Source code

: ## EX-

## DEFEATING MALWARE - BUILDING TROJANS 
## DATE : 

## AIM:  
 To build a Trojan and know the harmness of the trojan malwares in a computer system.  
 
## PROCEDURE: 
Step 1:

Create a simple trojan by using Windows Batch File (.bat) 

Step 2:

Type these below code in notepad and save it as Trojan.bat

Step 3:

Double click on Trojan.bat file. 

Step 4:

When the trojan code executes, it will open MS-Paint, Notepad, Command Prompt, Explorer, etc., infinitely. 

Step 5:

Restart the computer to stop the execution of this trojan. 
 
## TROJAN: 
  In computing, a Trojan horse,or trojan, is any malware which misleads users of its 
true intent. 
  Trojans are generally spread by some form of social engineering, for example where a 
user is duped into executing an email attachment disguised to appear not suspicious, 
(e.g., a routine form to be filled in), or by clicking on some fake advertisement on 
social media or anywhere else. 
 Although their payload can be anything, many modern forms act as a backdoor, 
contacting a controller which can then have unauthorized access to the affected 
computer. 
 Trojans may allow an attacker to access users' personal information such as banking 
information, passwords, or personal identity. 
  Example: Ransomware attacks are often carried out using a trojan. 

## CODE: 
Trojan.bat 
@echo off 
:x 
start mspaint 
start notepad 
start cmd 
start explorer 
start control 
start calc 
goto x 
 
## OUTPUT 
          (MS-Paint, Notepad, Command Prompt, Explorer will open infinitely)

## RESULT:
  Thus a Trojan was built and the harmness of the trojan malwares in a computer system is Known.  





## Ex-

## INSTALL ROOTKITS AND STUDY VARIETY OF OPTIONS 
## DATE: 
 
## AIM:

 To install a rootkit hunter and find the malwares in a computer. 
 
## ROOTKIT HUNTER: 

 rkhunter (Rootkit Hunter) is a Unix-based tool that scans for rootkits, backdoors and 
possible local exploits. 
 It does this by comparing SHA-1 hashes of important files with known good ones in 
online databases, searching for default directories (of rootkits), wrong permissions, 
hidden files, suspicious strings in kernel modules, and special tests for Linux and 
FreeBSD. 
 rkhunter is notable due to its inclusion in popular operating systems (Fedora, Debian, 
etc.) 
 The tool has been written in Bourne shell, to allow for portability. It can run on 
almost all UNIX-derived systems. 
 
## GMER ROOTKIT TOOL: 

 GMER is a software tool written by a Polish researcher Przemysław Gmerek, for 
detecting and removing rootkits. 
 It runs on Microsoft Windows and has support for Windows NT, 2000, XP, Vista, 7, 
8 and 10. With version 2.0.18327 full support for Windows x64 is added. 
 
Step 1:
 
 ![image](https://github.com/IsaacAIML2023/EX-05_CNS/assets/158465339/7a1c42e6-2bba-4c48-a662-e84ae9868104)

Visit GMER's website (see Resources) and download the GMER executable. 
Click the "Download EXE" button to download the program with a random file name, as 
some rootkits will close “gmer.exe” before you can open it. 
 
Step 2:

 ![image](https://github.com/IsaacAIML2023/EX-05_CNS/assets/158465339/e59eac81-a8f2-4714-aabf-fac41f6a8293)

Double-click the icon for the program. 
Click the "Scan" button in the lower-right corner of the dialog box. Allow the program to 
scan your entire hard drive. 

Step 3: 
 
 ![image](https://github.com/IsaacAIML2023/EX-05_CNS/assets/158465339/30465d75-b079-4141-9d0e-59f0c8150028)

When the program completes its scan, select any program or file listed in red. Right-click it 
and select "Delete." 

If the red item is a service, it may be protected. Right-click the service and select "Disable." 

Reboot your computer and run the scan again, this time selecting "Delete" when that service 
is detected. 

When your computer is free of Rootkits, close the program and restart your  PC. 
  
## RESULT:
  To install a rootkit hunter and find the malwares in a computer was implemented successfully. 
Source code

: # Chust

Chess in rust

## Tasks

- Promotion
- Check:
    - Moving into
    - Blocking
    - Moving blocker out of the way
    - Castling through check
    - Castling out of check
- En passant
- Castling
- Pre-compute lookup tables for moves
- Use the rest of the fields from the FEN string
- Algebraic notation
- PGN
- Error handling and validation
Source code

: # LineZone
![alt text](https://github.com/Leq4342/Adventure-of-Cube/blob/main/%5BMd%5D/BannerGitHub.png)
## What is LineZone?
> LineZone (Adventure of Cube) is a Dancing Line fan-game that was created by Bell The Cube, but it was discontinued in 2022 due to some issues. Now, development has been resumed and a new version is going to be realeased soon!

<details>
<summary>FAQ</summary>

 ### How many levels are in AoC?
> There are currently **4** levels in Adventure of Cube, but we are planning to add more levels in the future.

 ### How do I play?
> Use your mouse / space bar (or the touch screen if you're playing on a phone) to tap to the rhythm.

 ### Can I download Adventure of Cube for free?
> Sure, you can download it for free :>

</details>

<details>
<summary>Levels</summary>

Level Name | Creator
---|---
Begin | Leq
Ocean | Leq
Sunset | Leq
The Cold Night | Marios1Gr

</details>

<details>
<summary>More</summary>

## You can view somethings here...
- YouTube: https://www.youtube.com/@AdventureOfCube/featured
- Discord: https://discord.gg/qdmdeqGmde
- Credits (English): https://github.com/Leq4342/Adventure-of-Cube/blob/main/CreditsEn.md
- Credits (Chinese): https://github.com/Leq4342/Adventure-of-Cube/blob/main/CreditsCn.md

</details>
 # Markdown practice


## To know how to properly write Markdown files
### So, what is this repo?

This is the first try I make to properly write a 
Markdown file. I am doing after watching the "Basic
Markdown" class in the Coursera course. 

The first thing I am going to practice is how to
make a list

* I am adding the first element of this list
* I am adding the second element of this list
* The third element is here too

——————————

→ **About this exercise**
Retype the listing above, word for word, from its first line to the line containing "Although their payload", both ends included.

→ **Solution to this problem**
Source code

: ## EX-

## DEFEATING MALWARE - BUILDING TROJANS 
## DATE : 

## AIM:  
 To build a Trojan and know the harmness of the trojan malwares in a computer system.  
 
## PROCEDURE: 
Step 1:

Create a simple trojan by using Windows Batch File (.bat) 

Step 2:

Type these below code in notepad and save it as Trojan.bat

Step 3:

Double click on Trojan.bat file. 

Step 4:

When the trojan code executes, it will open MS-Paint, Notepad, Command Prompt, Explorer, etc., infinitely. 

Step 5:

Restart the computer to stop the execution of this trojan. 
 
## TROJAN: 
  In computing, a Trojan horse,or trojan, is any malware which misleads users of its 
true intent. 
  Trojans are generally spread by some form of social engineering, for example where a 
user is duped into executing an email attachment disguised to appear not suspicious, 
(e.g., a routine form to be filled in), or by clicking on some fake advertisement on 
social media or anywhere else. 
 Although their payload can be anything, many modern forms act as a backdoor, 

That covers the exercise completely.